US 12,481,631 B2
Information segmentation methods, apparatuses, and electronic devices
Longyin Wen, Los Angeles, CA (US); Xinyao Wang, Los Angeles, CA (US); Dexiang Hong, Beijing (CN); and Congcong Li, Beijing (CN)
Assigned to LEMON INC., Grand Cayman (KY)
Appl. No. 18/572,606
Filed by LEMON INC., Grand Cayman (KY)
PCT Filed Jun. 21, 2022, PCT No. PCT/SG2022/050427
§ 371(c)(1), (2) Date Dec. 20, 2023,
PCT Pub. No. WO2022/271100, PCT Pub. Date Dec. 29, 2022.
Claims priority of application No. 202110716045.9 (CN), filed on Jun. 25, 2021.
Prior Publication US 2024/0289312 A1, Aug. 29, 2024
Int. Cl.

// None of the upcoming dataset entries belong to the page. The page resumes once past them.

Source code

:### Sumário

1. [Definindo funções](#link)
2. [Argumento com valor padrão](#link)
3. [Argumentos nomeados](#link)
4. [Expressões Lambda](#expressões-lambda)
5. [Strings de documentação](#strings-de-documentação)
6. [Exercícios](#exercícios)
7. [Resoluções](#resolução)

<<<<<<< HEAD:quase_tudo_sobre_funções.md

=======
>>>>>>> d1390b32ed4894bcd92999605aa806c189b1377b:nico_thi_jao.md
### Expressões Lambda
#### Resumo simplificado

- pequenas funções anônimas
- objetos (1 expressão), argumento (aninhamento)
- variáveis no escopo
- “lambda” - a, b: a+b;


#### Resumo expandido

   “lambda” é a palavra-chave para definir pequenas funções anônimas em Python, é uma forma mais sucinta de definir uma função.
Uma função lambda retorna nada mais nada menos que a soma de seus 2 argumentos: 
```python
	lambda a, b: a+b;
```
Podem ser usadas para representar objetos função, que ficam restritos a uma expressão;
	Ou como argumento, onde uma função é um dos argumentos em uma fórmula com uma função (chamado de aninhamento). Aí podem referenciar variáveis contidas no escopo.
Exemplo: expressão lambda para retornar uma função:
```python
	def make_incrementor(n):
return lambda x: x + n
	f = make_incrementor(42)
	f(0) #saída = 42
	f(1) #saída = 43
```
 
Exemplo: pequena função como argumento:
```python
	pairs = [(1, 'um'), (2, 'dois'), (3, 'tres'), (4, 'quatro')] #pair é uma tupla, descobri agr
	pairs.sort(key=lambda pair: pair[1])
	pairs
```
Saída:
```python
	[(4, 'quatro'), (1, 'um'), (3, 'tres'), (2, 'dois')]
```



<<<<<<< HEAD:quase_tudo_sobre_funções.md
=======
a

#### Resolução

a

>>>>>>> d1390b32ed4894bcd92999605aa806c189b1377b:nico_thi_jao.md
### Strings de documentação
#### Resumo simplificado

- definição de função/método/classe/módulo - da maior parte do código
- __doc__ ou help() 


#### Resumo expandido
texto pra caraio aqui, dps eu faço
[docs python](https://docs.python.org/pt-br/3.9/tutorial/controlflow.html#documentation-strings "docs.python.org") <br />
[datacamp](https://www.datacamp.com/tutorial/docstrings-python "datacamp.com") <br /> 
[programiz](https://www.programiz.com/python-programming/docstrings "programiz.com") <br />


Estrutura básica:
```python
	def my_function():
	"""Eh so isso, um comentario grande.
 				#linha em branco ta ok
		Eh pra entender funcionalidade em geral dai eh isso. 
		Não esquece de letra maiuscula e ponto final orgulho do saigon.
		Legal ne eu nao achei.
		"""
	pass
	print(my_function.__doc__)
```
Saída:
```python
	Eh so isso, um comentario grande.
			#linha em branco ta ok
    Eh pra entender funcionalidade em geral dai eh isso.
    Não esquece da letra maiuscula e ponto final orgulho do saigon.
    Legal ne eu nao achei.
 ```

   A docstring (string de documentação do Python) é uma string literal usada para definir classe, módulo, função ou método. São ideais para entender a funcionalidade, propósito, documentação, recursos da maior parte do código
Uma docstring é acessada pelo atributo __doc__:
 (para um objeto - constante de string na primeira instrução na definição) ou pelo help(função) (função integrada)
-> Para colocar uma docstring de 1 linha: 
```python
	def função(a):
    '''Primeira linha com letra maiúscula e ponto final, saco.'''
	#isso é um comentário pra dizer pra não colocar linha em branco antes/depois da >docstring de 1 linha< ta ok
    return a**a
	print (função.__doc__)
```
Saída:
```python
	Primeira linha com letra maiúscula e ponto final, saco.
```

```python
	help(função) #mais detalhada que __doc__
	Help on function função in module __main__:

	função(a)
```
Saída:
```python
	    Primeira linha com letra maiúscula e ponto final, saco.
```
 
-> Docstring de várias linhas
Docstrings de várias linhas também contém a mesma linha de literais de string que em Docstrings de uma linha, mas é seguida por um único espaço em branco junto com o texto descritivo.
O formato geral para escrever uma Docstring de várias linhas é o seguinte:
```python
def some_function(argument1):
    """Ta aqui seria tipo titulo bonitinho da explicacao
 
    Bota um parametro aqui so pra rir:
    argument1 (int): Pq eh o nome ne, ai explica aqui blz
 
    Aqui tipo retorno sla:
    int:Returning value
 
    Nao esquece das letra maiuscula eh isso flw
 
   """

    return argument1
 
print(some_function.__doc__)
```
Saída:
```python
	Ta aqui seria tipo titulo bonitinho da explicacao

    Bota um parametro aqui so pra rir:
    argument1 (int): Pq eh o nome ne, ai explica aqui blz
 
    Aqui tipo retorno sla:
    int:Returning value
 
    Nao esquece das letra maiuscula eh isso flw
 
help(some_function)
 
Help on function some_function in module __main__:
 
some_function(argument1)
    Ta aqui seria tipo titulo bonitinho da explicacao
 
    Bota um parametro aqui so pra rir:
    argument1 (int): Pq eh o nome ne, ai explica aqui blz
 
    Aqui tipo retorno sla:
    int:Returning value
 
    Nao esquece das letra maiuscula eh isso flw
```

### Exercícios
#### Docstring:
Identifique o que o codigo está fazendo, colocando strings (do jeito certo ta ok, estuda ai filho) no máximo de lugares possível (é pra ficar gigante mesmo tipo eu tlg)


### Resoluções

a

G06F 16/30 (2019.01); G06F 16/22 (2019.01)
CPC G06F 16/2228 (2019.01) 19 Claims
OG exemplary drawing
 
1. A method for information segmentation, characterized in that the method comprises:
for a target information node in an information sequence and based on first node information of the target information node, determining a first demarcation point probability value, wherein the first demarcation point probability value indicates a probability that the target information node is a first type of demarcation point;
determining, based on the first demarcation point probability value and second node information of the target information node, a second demarcation point probability value, wherein the second demarcation point probability value indicates a probability that the target information node is a second type of demarcation point; and
determining, based on the first demarcation point probability value and the second demarcation point probability value, at least two segmentation modes for the information sequence, wherein segmentation granularities of different segmentation modes are different,
wherein determining the first demarcation point probability value comprises:
importing, into a first cascaded classifier, information of event advanced features for the target information node, wherein the first cascaded classifier comprises at least two first classifiers, wherein advanced features comprise timing features and/or attention features; and
generating the first demarcation point probability value based on confidences output by respective first classifiers in the first cascaded classifier.